Following the discovery of his crime, Hackworth begins an odyssey of his own. Expelled from the neo-Victorian paradise, squeezed by agents of Protocol Enforcement on one side and a Mandarin underworld crime lord on the other, he searches for an elusive figure known as the Alchemist. His quest and Nell’s will ultimately lead them to another seeker whose fate is bound up with the Primer—a woman who holds the key to a vast, subversive information network that is destined to decode and reprogram the future of humanity.
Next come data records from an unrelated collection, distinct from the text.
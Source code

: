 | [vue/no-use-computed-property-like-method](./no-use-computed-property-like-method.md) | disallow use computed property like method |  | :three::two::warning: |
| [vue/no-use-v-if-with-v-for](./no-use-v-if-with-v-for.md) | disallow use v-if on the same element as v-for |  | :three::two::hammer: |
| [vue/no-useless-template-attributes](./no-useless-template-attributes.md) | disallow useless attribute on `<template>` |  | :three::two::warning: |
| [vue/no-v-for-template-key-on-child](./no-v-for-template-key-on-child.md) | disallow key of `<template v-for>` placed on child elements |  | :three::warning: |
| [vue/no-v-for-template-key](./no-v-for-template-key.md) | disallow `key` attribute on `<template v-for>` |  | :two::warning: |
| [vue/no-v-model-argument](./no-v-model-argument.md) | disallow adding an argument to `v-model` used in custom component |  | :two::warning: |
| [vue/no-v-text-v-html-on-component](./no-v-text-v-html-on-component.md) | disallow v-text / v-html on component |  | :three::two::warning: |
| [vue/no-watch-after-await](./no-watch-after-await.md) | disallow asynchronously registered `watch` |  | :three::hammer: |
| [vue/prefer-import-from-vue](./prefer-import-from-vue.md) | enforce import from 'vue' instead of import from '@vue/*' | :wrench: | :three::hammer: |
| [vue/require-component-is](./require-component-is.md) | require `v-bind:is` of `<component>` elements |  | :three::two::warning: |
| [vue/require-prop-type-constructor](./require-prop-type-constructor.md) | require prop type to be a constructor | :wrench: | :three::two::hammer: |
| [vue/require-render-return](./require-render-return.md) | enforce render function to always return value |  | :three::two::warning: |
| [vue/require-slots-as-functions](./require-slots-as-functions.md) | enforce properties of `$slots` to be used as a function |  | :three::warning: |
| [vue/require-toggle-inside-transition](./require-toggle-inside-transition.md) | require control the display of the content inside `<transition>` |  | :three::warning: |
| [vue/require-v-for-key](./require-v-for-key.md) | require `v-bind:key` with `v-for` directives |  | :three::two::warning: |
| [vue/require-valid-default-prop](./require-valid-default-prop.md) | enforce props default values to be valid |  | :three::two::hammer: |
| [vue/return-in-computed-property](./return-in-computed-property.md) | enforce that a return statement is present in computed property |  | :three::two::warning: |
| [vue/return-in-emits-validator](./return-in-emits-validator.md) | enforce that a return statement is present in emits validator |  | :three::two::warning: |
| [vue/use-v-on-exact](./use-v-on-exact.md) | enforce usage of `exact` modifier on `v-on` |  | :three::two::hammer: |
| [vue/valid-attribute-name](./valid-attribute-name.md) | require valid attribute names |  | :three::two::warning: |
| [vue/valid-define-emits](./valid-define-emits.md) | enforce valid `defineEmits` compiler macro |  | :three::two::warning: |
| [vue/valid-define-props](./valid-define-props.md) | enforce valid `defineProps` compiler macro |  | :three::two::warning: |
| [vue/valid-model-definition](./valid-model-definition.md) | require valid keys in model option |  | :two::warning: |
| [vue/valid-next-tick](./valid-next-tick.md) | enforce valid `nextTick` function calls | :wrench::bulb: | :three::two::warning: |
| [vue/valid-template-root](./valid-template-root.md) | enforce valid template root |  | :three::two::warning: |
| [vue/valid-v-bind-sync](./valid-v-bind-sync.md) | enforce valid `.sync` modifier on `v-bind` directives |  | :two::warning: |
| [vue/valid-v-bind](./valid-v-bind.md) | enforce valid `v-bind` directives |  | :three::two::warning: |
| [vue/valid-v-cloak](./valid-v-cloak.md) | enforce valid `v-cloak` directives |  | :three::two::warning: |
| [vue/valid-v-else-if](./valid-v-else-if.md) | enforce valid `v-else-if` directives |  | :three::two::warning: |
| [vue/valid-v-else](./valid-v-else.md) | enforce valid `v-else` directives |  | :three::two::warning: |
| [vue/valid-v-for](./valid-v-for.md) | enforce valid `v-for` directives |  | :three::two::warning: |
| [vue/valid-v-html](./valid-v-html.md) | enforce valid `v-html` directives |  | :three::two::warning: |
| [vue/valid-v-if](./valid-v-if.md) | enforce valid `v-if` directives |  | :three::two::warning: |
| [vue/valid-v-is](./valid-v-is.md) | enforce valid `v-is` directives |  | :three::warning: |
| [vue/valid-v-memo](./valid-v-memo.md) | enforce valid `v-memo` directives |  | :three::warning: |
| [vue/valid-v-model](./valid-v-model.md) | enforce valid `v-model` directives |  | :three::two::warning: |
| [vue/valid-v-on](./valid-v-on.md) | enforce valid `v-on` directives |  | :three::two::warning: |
As is usually his wont, Neal Stephenson came up with another innovative book, whose backdrop is a meticulously researched premise on the potential utilizations of nanotechnology and the eventual social ramifications they would have on the world as we know it. How would society at large react and evolve if the economic and political underpinnings holding our countries together began to unravel and governments became obsolete? The author also explores themes such as education, sexism, social standing, and ethnicity. All of which made for a somewhat grand and fascinating beginning.
Unfortunately, for some reason everything goes down the crapper around the midway point and the author is never able to bring the train back on track. Never tries, really, if truth be told.
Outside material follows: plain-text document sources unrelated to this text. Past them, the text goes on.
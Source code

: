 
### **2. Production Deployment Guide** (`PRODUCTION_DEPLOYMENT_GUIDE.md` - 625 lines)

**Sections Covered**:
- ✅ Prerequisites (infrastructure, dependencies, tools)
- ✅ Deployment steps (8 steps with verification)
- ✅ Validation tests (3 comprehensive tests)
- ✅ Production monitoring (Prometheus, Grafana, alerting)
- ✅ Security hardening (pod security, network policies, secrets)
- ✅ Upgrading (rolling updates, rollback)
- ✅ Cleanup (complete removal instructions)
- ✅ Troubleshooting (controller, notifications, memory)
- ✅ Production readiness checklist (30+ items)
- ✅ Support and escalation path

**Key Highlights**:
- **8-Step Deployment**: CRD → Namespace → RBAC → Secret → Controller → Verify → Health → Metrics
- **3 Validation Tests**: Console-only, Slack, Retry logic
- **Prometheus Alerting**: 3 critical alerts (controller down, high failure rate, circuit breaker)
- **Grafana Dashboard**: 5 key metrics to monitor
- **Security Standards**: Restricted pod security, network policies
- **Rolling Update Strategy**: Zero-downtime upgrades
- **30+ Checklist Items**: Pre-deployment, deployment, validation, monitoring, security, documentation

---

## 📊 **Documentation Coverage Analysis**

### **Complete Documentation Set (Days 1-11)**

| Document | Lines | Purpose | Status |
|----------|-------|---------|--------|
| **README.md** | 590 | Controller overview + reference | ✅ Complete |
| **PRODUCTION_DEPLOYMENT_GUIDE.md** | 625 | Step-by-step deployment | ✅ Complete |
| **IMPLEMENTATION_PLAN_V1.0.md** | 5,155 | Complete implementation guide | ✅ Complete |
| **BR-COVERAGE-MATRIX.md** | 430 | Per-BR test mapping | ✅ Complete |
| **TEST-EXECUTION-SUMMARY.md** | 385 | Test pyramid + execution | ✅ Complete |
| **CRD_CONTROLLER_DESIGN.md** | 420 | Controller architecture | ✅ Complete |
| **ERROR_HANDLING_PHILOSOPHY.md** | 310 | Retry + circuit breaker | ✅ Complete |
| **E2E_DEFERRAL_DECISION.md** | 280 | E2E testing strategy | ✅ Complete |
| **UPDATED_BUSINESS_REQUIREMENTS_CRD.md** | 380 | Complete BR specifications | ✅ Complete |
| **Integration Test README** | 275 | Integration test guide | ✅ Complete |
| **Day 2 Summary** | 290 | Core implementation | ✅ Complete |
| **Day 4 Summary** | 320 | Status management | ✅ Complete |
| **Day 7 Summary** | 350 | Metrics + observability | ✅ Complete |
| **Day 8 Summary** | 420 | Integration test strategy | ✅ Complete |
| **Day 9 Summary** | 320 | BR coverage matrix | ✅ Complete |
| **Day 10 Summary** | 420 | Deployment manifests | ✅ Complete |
The characterization is quite uneven. Some protagonists are fleshed out and genuine, while others are cardboard cutouts that could have used a bit more work. John Percival Hackworth, the creator of the primer, was an interesting man to follow until his quest brought him in contact with the Drummers. Everything that followed that plotline was quite ridiculous and killed the novel to a certain extent. Miranda, the ractive actress who narrates most of the primer's stories, was by far the most compelling character, but she disappears at some point on a quest of her own and her reappearance does nothing to improve the tale. Nell, the little girl at the heart of this book, was also interesting in the first half, but the narratives within the narratives used to recount the stories from the primer gradually become a bit redundant and I lost interest. The same goes for Judge Fang and Dr. X. It's a major disappointment, because this cast had great potential.
The Diamond Age suffers from pacing issues, especially in the second half of the novel. While Stephenson kept things moving at a very good clip in the first part, the rest of the book gets bogged down by weird and often boring scenes featuring the Drummers, the many stories from the primer, the Fists of Righteous Harmony's revolt, and that over-the-top and ludicrous interactive boat theater play.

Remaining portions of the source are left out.